On an early visit as Representative of The Lutheran World Federation (LWF) in Jordan, I went to a village called Mafradat in Mafraq. There I met a Jordanian man who was supporting his family and was himself receiving assistance from LWF. Despite his own poverty, he had been voluntarily caring for two Syrian refugee families who lived in an abandoned factory nearby – another generous gesture from the factory owner himself. When I asked the man if he was related to the two families, he said no; he had met them just recently. Noting my raised eyebrows, he added, “They are poor people.” This is a man who lives in a tent with his family on a piece of land offered to him by a nearby plantation owner; the owner had asked him to guard the place for 100 JD a month – in addition to free electricity and water, which he had to transfer from the plant to his tank.
Jordanians have welcomed more than a million refugees, including 620,000 registered with the UN Relief and Works Agency for Palestine Refugees in the Near East (UNRWA), on top of the problems they already face. This new situation and the regional turmoil cause serious challenges for Jordan: political instability, economic deterioration, and changes in the Jordanian social fabric.
Hearing the Jordanian man refer to the two Syrian refugee families as “poor people,” I remembered a meeting I had attended the day before with someone from the global North. He told me sadly that his country, although one of the richest on earth, was only able to resettle a “maximum capacity” of 2,000 Syrian refugees over two years.
No Money for School
Accompanied by the Jordanian man I met in Mafradat, we went to visit the two Syrian families. Given my child rights background, my focus was on the children. Eleven children live with their two parents in four rooms: about 50 square meters total. One of the rooms was filled with water leaking from the roof and rendered uninhabitable.
I asked one of the boys how old he was. Fifteen, he said, although he looked about 10 years old. “Do you like school?” I asked. He answered, “I don't go to school!” “Why?” I asked. His mother spoke up to say that his classmates had bullied him until he refused to go back. “And the other kids?” – “It became too expensive for us,” they told me. They used to rent an apartment in Mafraq, but the rent increased, so they came to this deserted place.
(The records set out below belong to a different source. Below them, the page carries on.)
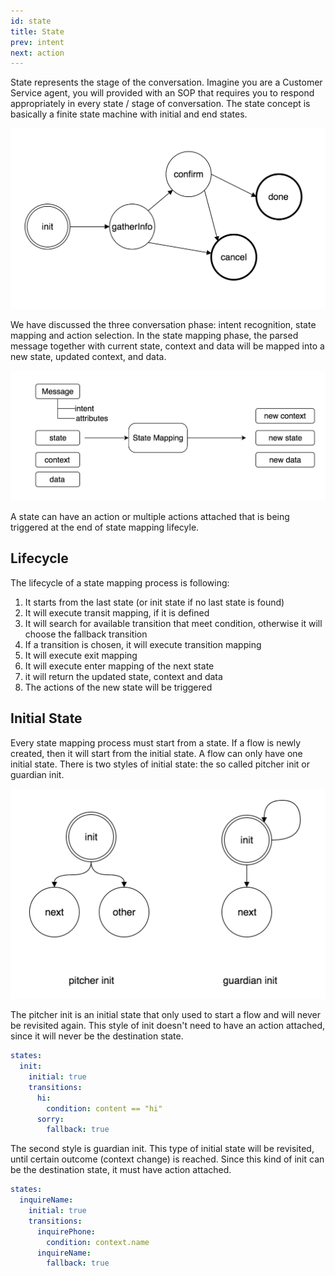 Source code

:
 ```yaml
---
id: state
title: State
prev: intent
next: action
---
```


State represents the stage of the conversation. Imagine you are a Customer Service agent, you will provided with an SOP that requires you to respond appropriately in every state / stage of conversation. The state concept is basically a finite state machine with initial and end states.

![Figure 1](./images/state/figure-1.png)

We have discussed the three conversation phase: intent recognition, state mapping and action selection. In the state mapping phase, the parsed message together with current state, context and data will be mapped into a new state, updated context, and data.

![Figure 2](./images/state/figure-2.png)

A state can have an action or multiple actions attached that is being triggered at the end of state mapping lifecyle.

## Lifecycle

The lifecycle of a state mapping process is following:

1.  It starts from the last state (or init state if no last state is found)
2.  It will execute transit mapping, if it is defined
3.  It will search for available transition that meet condition, otherwise it will choose the fallback transition
4.  If a transition is chosen, it will execute transition mapping
5.  It will execute exit mapping
6.  It will execute enter mapping of the next state
7.  it will return the updated state, context and data
8.  The actions of the new state will be triggered

## Initial State

Every state mapping process must start from a state. If a flow is newly created, then it will start from the initial state. A flow can only have one initial state. There is two styles of initial state: the so called pitcher init or guardian init.

![Figure 3](./images/state/figure-3.png)

The pitcher init is an initial state that only used to start a flow and will never be revisited again. This style of init doesn't need to have an action attached, since it will never be the destination state.

```yaml
states:
  init:
    initial: true
    transitions:
      hi:
        condition: content == "hi"
      sorry:
        fallback: true
```

The second style is guardian init. This type of initial state will be revisited, until certain outcome (context change) is reached. Since this kind of init can be the destination state, it must have action attached.

```yaml
states:
  inquireName:
    initial: true
    transitions:
      inquirePhone:
        condition: context.name
      inquireName:
        fallback: true
```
I had one more question for the children: “Do you fight among yourselves?” – “No,” they said. “We like being together. Next time bring us a football if you can.”
Child Labor and Exploitation
Statistics suggest that around 100,000 children have been orphaned or separated from their parents in the Syrian conflict. According to the refugee agency UNHCR, over 70,000 Syrian refugee children live without their fathers in Lebanon and Jordan alone.
Traveling from Mafraq to Zarqa on the way to Amman, I learned about many child refugees who have become their families’ primary breadwinners. Child labor has reached critical levels among Syrian refugees. The director of a local non-governmental organization (NGO) in Zarqa told me that children as young as seven are working long hours for little pay, sometimes in dangerous or exploitative conditions. She expressed her gratitude for the work of LWF and many other humanitarian organizations, but stressed that the needs far exceed what they can offer. She also told me that the desperation of Syrians and Jordanians is often equally great: although she has spent many years working with Palestinian and Iraqi refugees, the present situation is unprecedentedly dire, she said, and the international community must increase its support to face the tragedy.
I made my way home with tears in my eyes and an aching heart. Just before dinner, I described what I had seen that day to my wife and son. We wept together. My son, Saif, recalled lines by the famous Palestinian poet Mahmoud Darwish:
As you fix your breakfast, think of others. Don't forget to feed the pigeons.
As you fight in your wars, think of others. Don't forget those who desperately demand peace.
As you pay your water bill, think of others who drink the clouds' rain.
As you return home, your home, think of others. Don't forget those who live in tents.
As you sleep and count planets, think of others. There are people without any shelter to sleep.
As you express yourself using all metaphorical expressions, think of others who lost their rights to speak.
As you think of others who are distant, think of yourself and say “I wish I was a candle to fade away the darkness.”
Listening to our son, recalling the day’s events, we struggled to eat. We went to bed with dinner still on the table, untouched.